- _AIM OF THE EXERCISE_
Your answer should consist of every line in the records that holds "return".

*** STORED DATA ***

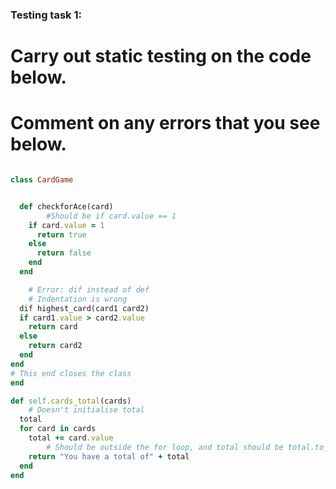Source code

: ### Testing task 1:

# Carry out static testing on the code below.
# Comment on any errors that you see below.
```ruby

class CardGame


  def checkforAce(card)
		#Should be if card.value == 1
    if card.value = 1
      return true
    else
      return false
    end
  end

	# Error: dif instead of def
	# Indentation is wrong
  dif highest_card(card1 card2)
  if card1.value > card2.value
    return card
  else
    return card2
  end
end
# This end closes the class
end

def self.cards_total(cards)
	# Doesn't initialise total
  total
  for card in cards
    total += card.value
		# Should be outside the for loop, and total should be total.to_s
    return "You have a total of" + total
  end
end
```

***

- _PROBLEM SOLUTION_
      return true
      return false
    return card
    return card2
    return "You have a total of" + total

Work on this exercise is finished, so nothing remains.